▸ Activity:
Each of the lines below must be restated exactly.

= = =

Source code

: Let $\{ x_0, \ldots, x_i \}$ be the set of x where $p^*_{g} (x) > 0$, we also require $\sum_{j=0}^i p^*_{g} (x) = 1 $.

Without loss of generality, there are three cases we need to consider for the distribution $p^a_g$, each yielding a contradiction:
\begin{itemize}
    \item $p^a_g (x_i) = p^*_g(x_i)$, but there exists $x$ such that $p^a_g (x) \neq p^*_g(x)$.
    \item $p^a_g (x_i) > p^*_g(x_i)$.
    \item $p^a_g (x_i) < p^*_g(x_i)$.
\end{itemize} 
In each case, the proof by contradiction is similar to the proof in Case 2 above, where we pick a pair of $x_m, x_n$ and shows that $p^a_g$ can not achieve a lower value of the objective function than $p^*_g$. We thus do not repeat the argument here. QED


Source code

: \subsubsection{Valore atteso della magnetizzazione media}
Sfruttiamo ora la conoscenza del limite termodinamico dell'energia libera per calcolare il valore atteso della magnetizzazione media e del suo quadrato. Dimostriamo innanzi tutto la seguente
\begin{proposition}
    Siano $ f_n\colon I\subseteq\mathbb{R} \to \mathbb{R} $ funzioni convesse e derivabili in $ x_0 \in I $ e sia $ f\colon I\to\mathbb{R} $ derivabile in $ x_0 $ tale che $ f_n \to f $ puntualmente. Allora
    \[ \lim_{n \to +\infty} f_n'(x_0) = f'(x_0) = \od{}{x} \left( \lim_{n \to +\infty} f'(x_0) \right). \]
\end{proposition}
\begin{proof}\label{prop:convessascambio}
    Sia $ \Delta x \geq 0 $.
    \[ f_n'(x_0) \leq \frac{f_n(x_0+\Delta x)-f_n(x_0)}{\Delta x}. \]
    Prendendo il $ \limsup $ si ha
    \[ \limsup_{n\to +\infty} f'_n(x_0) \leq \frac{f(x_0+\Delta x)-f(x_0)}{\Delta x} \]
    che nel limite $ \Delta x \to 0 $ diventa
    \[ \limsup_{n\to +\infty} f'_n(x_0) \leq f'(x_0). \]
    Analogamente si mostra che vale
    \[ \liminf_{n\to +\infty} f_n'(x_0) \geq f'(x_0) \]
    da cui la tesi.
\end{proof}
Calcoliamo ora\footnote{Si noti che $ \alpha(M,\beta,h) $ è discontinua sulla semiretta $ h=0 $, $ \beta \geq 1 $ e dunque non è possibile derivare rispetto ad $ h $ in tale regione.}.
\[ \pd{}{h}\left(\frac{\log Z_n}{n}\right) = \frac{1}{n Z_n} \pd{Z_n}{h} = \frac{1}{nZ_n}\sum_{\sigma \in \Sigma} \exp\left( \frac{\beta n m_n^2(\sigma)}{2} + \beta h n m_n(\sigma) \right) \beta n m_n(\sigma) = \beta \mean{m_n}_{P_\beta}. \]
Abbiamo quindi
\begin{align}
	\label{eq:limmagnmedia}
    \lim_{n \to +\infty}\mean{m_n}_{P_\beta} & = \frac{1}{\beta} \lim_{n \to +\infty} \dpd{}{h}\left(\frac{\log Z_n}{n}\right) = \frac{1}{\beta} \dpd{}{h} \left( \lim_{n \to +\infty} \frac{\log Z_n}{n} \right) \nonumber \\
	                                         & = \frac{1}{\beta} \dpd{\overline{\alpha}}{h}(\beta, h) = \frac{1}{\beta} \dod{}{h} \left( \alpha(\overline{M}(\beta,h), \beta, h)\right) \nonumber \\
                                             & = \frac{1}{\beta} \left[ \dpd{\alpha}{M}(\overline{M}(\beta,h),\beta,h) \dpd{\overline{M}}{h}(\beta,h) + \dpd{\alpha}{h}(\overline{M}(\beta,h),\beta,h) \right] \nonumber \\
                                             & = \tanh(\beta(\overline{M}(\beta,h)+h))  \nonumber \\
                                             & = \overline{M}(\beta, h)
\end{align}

= = =

▸ Reply:
Source code

: Let $\{ x_0, \ldots, x_i \}$ be the set of x where $p^*_{g} (x) > 0$, we also require $\sum_{j=0}^i p^*_{g} (x) = 1 $.

Without loss of generality, there are three cases we need to consider for the distribution $p^a_g$, each yielding a contradiction:
\begin{itemize}
    \item $p^a_g (x_i) = p^*_g(x_i)$, but there exists $x$ such that $p^a_g (x) \neq p^*_g(x)$.
    \item $p^a_g (x_i) > p^*_g(x_i)$.
    \item $p^a_g (x_i) < p^*_g(x_i)$.
\end{itemize} 
In each case, the proof by contradiction is similar to the proof in Case 2 above, where we pick a pair of $x_m, x_n$ and shows that $p^a_g$ can not achieve a lower value of the objective function than $p^*_g$. We thus do not repeat the argument here. QED


Source code

: \subsubsection{Valore atteso della magnetizzazione media}
Sfruttiamo ora la conoscenza del limite termodinamico dell'energia libera per calcolare il valore atteso della magnetizzazione media e del suo quadrato. Dimostriamo innanzi tutto la seguente
\begin{proposition}
    Siano $ f_n\colon I\subseteq\mathbb{R} \to \mathbb{R} $ funzioni convesse e derivabili in $ x_0 \in I $ e sia $ f\colon I\to\mathbb{R} $ derivabile in $ x_0 $ tale che $ f_n \to f $ puntualmente. Allora
    \[ \lim_{n \to +\infty} f_n'(x_0) = f'(x_0) = \od{}{x} \left( \lim_{n \to +\infty} f'(x_0) \right). \]
\end{proposition}
\begin{proof}\label{prop:convessascambio}
    Sia $ \Delta x \geq 0 $.
    \[ f_n'(x_0) \leq \frac{f_n(x_0+\Delta x)-f_n(x_0)}{\Delta x}. \]
    Prendendo il $ \limsup $ si ha
    \[ \limsup_{n\to +\infty} f'_n(x_0) \leq \frac{f(x_0+\Delta x)-f(x_0)}{\Delta x} \]
    che nel limite $ \Delta x \to 0 $ diventa
    \[ \limsup_{n\to +\infty} f'_n(x_0) \leq f'(x_0). \]
    Analogamente si mostra che vale
    \[ \liminf_{n\to +\infty} f_n'(x_0) \geq f'(x_0) \]
    da cui la tesi.
\end{proof}
Calcoliamo ora\footnote{Si noti che $ \alpha(M,\beta,h) $ è discontinua sulla semiretta $ h=0 $, $ \beta \geq 1 $ e dunque non è possibile derivare rispetto ad $ h $ in tale regione.}.
\[ \pd{}{h}\left(\frac{\log Z_n}{n}\right) = \frac{1}{n Z_n} \pd{Z_n}{h} = \frac{1}{nZ_n}\sum_{\sigma \in \Sigma} \exp\left( \frac{\beta n m_n^2(\sigma)}{2} + \beta h n m_n(\sigma) \right) \beta n m_n(\sigma) = \beta \mean{m_n}_{P_\beta}. \]
Abbiamo quindi
\begin{align}
	\label{eq:limmagnmedia}
    \lim_{n \to +\infty}\mean{m_n}_{P_\beta} & = \frac{1}{\beta} \lim_{n \to +\infty} \dpd{}{h}\left(\frac{\log Z_n}{n}\right) = \frac{1}{\beta} \dpd{}{h} \left( \lim_{n \to +\infty} \frac{\log Z_n}{n} \right) \nonumber \\
	                                         & = \frac{1}{\beta} \dpd{\overline{\alpha}}{h}(\beta, h) = \frac{1}{\beta} \dod{}{h} \left( \alpha(\overline{M}(\beta,h), \beta, h)\right) \nonumber \\
                                             & = \frac{1}{\beta} \left[ \dpd{\alpha}{M}(\overline{M}(\beta,h),\beta,h) \dpd{\overline{M}}{h}(\beta,h) + \dpd{\alpha}{h}(\overline{M}(\beta,h),\beta,h) \right] \nonumber \\
                                             & = \tanh(\beta(\overline{M}(\beta,h)+h))  \nonumber \\
                                             & = \overline{M}(\beta, h)
\end{align}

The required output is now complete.